Die Rechtspsychologie ist ein interdisziplinärer Fachbereich, der sich mit der Anwendung „psychologischer Theorien, Methoden und Ergebnisse auf Probleme des Rechts“ (Lösel/Bender in Schorr 590ff) befasst. Ursprünglich aus der Kriminalpsychologie einerseits und der forensischen Psychologie andererseits entstanden, wird heute unter diesem Oberbegriff eine Vielzahl an Themen zusammengefasst, die sich mit psychologischen Mechanismen, Erklärungen und Interventionsmöglichkeiten hinsichtlich rechtlicher Fragestellungen beschäftigen.
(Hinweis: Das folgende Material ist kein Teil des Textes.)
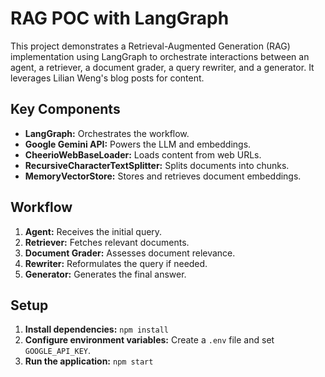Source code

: # RAG POC with LangGraph

This project demonstrates a Retrieval-Augmented Generation (RAG) implementation using LangGraph to orchestrate interactions between an agent, a retriever, a document grader, a query rewriter, and a generator. It leverages Lilian Weng's blog posts for content.

## Key Components

- **LangGraph:** Orchestrates the workflow.
- **Google Gemini API:** Powers the LLM and embeddings.
- **CheerioWebBaseLoader:** Loads content from web URLs.
- **RecursiveCharacterTextSplitter:** Splits documents into chunks.
- **MemoryVectorStore:** Stores and retrieves document embeddings.

## Workflow

1.  **Agent:** Receives the initial query.
2.  **Retriever:** Fetches relevant documents.
3.  **Document Grader:** Assesses document relevance.
4.  **Rewriter:** Reformulates the query if needed.
5.  **Generator:** Generates the final answer.

## Setup

1.  **Install dependencies:** `npm install`
2.  **Configure environment variables:** Create a `.env` file and set `GOOGLE_API_KEY`.
3.  **Run the application:** `npm start`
Die Bandbreite an rechtspsychologischen Themenfeldern ist groß und umfasst beispielsweise

  • Modelle zur Entstehung dissozialen Verhaltens
  • Möglichkeiten diesbezüglicher Interventionen sowie der Evaluation dieser Behandlungsprogramme
  • Fragen zur Strafzumessung und zu richterlichem Handeln
  • aussagepsychologische Erkenntnisse und Fragen der Glaubhaftigkeit
  • Fragen zur Zurechnungsfähigkeit sowie zur Erstellung von Gefährlichkeitsprognosen
  • sucht- und suchtmittelbezogene Fragestellungen
  • Themen aus anderen juristischen Disziplinen, bspw im Familien- oder Erwachsenenschutzrecht.

 

Rechtsprechung und Legistik sind in diesen Bereichen vielfach mit hochkomplexen, interdisziplinären Sachverhalten konfrontiert, für deren Beantwortung auf evidenzbasierte Forschung zurückgegriffen werden sollte.

Nach ersten rechtspsychologischen Tätigkeiten bereits zu Beginn des 20. Jahrhunderts erlebte die Disziplin international ab den 1970er-Jahren einen deutlichen Aufschwung. So wurde die Rechtspsychologie in vielen nationalen Berufsverbänden durch die Gründung eigener Fachbereiche institutionell verankert. 1992 wurde die European Association of Psychology and Law gegründet, ähnliche Gesellschaften finden sich auch in Australien und den USA.

Die deutliche Zunahme von Forschungstätigkeiten in diesem Bereich während der letzten Jahrzehnte bildet sich weiters in der Gründung zahlreicher einschlägiger Fachzeitschriften ab, wie beispielsweise Law and Human Behavior (APA Publishing), Legal and Criminological Psychology (Wiley-Blackwell) und Psychology, Crime & Law (Taylor & Francis). Im deutschsprachigen Raum finden sich ebenfalls einschlägige Publikationsorgane, wie bspw Praxis der Rechtspsychologie (Deutscher Psychologen Verlag) und Forensische Psychiatrie, Psychologie, Kriminologie (Springer Verlag).